Sonography is fundamentally pattern recognition under pressure. You're moving the probe to find the structure, optimizing the image, and recognizing pathology in real-time on a screen the size of a laptop. People who thrive have strong spatial reasoning, tolerate the physical strain of probe pressure (techs with 10+ year careers report shoulder and wrist issues), and like the patient interaction without the high-acuity stress of ICU work. People who burn out are usually those who underestimated the ergonomic toll or expected the work to feel less procedural and more clinical-decision-making (the diagnostic call ultimately rests with the radiologist or cardiologist, not the tech).

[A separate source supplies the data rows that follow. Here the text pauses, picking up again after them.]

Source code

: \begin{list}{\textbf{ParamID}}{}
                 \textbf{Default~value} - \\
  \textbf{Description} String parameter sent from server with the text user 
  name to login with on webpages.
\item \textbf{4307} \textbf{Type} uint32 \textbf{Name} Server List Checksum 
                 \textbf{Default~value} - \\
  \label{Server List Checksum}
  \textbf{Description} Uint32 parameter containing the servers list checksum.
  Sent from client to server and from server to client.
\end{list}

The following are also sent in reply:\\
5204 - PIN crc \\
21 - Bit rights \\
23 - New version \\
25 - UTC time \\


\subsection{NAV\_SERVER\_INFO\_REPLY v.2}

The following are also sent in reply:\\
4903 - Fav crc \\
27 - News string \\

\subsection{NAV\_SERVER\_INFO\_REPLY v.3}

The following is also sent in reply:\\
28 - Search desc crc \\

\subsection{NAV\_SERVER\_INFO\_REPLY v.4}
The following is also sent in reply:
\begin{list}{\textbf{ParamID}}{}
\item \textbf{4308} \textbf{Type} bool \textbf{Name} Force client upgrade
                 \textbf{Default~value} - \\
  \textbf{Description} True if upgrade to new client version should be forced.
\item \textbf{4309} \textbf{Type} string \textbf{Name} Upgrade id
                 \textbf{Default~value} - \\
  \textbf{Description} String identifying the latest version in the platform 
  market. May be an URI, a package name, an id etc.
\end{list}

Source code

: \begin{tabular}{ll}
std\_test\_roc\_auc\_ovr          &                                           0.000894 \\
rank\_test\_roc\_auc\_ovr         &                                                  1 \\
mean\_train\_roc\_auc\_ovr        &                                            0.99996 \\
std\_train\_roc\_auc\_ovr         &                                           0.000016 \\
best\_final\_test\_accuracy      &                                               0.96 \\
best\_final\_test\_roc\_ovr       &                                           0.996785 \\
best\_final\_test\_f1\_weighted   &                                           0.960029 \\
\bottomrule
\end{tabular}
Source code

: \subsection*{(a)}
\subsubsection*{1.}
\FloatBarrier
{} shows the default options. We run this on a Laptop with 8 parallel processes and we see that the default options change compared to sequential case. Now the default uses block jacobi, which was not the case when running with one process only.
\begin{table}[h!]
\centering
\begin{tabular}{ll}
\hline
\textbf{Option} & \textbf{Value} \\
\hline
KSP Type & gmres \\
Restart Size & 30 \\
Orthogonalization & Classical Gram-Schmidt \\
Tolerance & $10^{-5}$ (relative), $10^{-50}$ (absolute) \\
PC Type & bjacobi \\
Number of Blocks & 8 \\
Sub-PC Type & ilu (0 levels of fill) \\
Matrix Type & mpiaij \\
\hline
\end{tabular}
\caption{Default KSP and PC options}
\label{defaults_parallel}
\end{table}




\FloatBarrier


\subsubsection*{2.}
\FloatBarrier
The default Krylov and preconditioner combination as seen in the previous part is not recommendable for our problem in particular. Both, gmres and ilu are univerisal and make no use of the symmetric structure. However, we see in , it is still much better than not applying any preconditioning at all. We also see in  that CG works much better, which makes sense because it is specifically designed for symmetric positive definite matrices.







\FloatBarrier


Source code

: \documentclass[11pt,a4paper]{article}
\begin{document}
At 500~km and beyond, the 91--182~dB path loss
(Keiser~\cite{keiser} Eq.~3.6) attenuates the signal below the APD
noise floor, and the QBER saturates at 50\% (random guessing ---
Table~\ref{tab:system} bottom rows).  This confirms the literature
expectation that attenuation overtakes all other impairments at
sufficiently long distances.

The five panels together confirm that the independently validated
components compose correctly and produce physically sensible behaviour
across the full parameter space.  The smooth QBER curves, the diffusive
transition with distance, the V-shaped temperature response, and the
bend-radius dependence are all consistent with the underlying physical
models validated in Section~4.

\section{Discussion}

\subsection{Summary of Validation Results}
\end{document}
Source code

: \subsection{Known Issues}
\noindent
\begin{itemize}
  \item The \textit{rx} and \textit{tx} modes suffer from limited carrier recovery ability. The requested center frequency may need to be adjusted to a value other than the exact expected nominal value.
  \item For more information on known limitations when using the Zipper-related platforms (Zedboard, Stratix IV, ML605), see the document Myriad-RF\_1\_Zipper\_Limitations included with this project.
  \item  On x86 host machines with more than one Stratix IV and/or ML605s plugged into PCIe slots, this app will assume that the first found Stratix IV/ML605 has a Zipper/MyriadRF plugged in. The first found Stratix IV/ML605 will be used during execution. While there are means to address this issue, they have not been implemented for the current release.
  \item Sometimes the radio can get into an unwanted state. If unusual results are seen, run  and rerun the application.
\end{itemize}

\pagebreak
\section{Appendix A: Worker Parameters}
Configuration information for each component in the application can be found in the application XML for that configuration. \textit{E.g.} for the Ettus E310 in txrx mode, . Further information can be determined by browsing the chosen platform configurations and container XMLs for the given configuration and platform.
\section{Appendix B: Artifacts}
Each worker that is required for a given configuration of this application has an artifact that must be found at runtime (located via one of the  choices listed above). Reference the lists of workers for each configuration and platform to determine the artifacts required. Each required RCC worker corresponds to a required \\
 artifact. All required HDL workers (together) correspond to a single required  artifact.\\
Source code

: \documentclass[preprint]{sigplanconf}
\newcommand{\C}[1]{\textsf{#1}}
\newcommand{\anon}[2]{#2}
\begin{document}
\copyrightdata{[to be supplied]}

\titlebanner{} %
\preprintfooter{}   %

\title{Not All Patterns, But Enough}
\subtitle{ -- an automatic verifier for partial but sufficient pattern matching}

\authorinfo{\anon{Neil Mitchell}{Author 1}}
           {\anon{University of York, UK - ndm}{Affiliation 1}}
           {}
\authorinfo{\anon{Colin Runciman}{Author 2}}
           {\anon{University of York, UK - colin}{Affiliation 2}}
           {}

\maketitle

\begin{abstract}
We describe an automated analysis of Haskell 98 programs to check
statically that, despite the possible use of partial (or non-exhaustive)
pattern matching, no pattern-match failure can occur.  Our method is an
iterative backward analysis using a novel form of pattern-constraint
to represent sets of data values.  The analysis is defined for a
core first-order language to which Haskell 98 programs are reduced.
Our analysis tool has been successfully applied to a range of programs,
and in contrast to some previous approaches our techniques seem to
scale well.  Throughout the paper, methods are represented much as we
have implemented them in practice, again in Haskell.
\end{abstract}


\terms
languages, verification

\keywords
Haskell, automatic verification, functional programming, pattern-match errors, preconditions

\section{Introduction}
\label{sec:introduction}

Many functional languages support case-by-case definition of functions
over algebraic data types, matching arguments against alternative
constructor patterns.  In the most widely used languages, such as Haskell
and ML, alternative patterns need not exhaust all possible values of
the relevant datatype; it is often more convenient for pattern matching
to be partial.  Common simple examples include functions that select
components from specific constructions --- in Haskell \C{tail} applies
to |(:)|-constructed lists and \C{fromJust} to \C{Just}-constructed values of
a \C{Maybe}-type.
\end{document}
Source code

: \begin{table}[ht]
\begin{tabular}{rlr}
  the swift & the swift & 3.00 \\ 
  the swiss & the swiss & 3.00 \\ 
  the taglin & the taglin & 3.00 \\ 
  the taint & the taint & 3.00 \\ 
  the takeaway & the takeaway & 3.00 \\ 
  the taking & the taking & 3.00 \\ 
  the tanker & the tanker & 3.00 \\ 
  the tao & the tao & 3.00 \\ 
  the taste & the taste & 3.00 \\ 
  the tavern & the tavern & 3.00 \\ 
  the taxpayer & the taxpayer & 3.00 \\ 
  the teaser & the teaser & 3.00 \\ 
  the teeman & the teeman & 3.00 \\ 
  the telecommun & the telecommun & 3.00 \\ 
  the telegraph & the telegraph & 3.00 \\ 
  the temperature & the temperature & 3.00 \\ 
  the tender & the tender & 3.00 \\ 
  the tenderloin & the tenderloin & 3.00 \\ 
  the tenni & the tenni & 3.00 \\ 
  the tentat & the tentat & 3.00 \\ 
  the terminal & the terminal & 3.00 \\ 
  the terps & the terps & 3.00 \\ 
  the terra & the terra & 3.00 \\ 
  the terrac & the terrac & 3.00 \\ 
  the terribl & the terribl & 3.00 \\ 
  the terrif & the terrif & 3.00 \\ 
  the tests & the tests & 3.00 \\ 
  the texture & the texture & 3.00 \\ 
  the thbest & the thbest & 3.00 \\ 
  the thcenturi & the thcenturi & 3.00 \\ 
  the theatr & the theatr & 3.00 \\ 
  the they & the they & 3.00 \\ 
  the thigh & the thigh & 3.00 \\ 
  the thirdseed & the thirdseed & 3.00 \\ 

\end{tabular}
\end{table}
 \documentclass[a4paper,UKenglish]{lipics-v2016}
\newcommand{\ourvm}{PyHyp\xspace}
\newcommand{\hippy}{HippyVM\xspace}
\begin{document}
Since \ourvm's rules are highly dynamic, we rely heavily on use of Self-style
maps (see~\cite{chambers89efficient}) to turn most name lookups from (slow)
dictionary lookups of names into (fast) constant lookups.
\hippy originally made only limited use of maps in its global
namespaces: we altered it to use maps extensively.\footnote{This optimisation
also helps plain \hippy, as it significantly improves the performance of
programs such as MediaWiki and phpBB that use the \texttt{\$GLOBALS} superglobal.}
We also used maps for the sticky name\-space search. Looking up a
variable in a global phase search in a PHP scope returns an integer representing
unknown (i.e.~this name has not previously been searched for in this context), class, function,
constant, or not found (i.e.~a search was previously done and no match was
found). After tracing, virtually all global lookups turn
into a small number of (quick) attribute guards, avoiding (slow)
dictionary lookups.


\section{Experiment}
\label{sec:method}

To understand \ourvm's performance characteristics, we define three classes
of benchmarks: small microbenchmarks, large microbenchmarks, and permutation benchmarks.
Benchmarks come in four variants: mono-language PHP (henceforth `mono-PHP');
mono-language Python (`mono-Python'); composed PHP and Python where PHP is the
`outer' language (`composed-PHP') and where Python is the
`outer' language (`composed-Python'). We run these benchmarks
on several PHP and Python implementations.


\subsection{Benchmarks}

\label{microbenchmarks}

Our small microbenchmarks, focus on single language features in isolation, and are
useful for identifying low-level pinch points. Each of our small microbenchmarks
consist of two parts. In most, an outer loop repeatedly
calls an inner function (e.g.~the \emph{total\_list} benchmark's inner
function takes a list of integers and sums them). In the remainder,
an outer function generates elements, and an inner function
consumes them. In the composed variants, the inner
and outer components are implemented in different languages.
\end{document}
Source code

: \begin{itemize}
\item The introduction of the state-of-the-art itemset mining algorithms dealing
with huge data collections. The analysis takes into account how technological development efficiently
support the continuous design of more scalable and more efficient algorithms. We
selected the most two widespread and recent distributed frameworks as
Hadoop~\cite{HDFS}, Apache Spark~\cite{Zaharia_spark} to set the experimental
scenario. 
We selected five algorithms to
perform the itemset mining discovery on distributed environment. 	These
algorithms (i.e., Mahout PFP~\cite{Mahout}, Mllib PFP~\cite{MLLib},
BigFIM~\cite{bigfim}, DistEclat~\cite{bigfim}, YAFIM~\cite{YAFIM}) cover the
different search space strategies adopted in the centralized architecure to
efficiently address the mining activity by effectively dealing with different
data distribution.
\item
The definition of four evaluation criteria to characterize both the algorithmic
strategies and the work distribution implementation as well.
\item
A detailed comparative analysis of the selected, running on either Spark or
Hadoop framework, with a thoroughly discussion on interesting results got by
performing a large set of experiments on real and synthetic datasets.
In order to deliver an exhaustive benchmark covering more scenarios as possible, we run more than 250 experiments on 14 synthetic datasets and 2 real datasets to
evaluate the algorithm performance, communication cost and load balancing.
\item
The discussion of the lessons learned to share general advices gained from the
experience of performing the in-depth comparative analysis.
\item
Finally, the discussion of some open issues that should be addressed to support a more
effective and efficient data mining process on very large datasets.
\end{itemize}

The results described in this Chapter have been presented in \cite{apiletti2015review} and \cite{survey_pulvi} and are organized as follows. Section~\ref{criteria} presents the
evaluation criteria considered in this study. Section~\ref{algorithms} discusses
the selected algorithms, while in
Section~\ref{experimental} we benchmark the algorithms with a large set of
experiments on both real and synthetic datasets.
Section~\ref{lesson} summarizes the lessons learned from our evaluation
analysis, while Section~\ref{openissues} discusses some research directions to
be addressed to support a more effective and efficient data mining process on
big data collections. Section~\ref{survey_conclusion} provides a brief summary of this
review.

Repetitive-strain injury is the real career risk

The major occupational hazard is musculoskeletal injury — sonographers have RSI rates 10–20× higher than the general healthcare workforce. Roughly 80% of working sonographers report shoulder, neck, or wrist symptoms by year 5; 20–30% leave the field by year 10 due to injury. The good ergonomic equipment (proper bed height, neutral wrist positioning, regular rotation) helps but doesn't eliminate the issue. Choose your employer with this in mind: hospital systems with formal ergonomic programs and reasonable productivity expectations (8–10 scans/day) protect long-term careers. Mobile sonography contracts and high-volume outpatient imaging centers (15–20 scans/day) burn techs out fast.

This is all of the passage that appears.